1. ¹Program in Apoptosis and Cell Death Research, Burnham Institute for Medical Research, 10901 North Torrey Pines Road, La Jolla, CA 92037, USA
2. ²Division of Medicinal Chemistry and Microbiology, Faculty of Chemistry, Wroclaw University of Technology, Wybrzeze Wyspianskiego 27, Wroclaw 50-370, Poland
3. ³Department of Haemostasis Biochemistry, BRU, Novo Nordisk A/S, Maaloev DK-2760, Denmark

Correspondence: GS Salvesen, Program in Apoptosis and Cell Death Research, Burnham Institute for Medical Research, 10901 North Torrey Pines Road, La Jolla, CA 92037, USA. Tel: +1 858 646 3114; Fax: +1 858 646 3199; E-mail: gsalvesen@burnham.org

Received 6 September 2007; Revised 23 January 2008; Accepted 25 January 2008; Published online 29 February 2008.

Abstract

Drosophila Nedd2-like caspase (DRONC), an initiator caspase in Drosophila melanogaster and ortholog of human caspase-9, is cleaved during its activation in vitro and in vivo.

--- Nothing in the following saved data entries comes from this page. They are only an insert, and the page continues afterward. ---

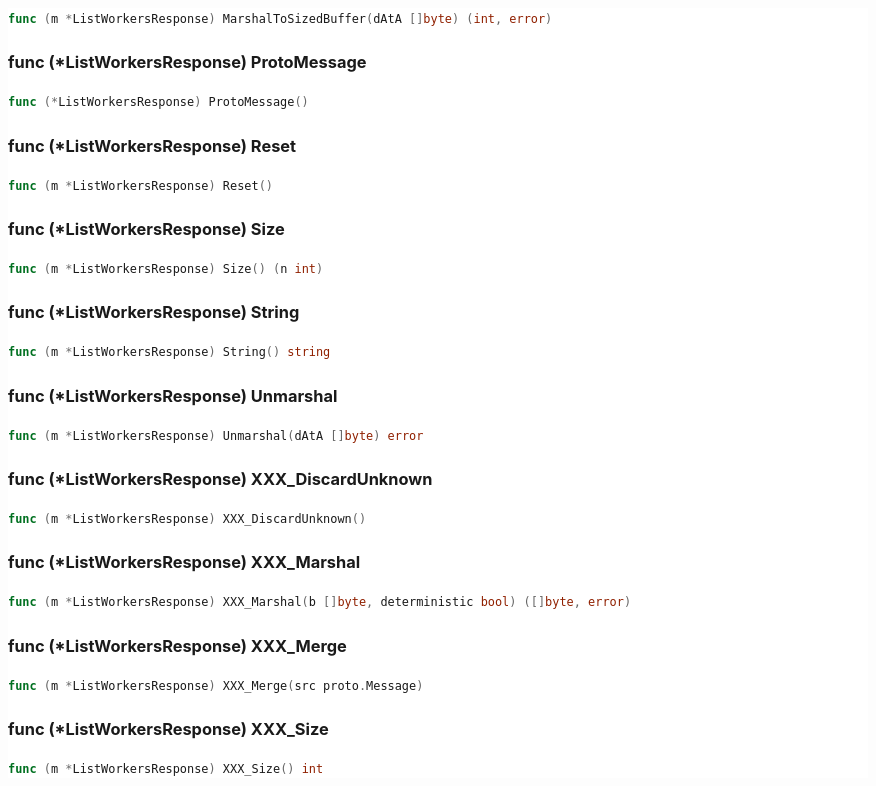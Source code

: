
 ```go
func (m *ListWorkersResponse) MarshalToSizedBuffer(dAtA []byte) (int, error)
```

### func \(\*ListWorkersResponse\) ProtoMessage

```go
func (*ListWorkersResponse) ProtoMessage()
```

### func \(\*ListWorkersResponse\) Reset

```go
func (m *ListWorkersResponse) Reset()
```

### func \(\*ListWorkersResponse\) Size

```go
func (m *ListWorkersResponse) Size() (n int)
```

### func \(\*ListWorkersResponse\) String

```go
func (m *ListWorkersResponse) String() string
```

### func \(\*ListWorkersResponse\) Unmarshal

```go
func (m *ListWorkersResponse) Unmarshal(dAtA []byte) error
```

### func \(\*ListWorkersResponse\) XXX\_DiscardUnknown

```go
func (m *ListWorkersResponse) XXX_DiscardUnknown()
```

### func \(\*ListWorkersResponse\) XXX\_Marshal

```go
func (m *ListWorkersResponse) XXX_Marshal(b []byte, deterministic bool) ([]byte, error)
```

### func \(\*ListWorkersResponse\) XXX\_Merge

```go
func (m *ListWorkersResponse) XXX_Merge(src proto.Message)
```

### func \(\*ListWorkersResponse\) XXX\_Size

```go
func (m *ListWorkersResponse) XXX_Size() int
```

We show that, in contrast to conclusions from previous studies, cleavage is neither necessary nor sufficient for DRONC activation. Instead, our data suggest that DRONC is activated by dimerization, a mechanism used by its counterparts in humans. Subsequent cleavage at Glu352 stabilizes the active dimer. Since cleavage is at a Glu residue, it has been proposed that DRONC is a dual Asp- and Glu-specific caspase. We used positional-scanning peptide libraries to define the P1–P4 peptide sequence preferences of DRONC, and show that it is indeed equally active on optimized tetrapeptides containing either Asp or Glu in P1. Furthermore, mutagenesis reveals that Asp and Glu residues are equally tolerated at the primary autoprocessing site of DRONC itself. However, when its specificity is tested on a natural substrate, the Drosophila executioner caspase DRICE, a clear preference for Asp emerges. The formerly proposed Glu preference is thus incorrect. DRONC does not differentiate between Asp and Glu in poor substrates, but prefers Asp when tested on a good substrate.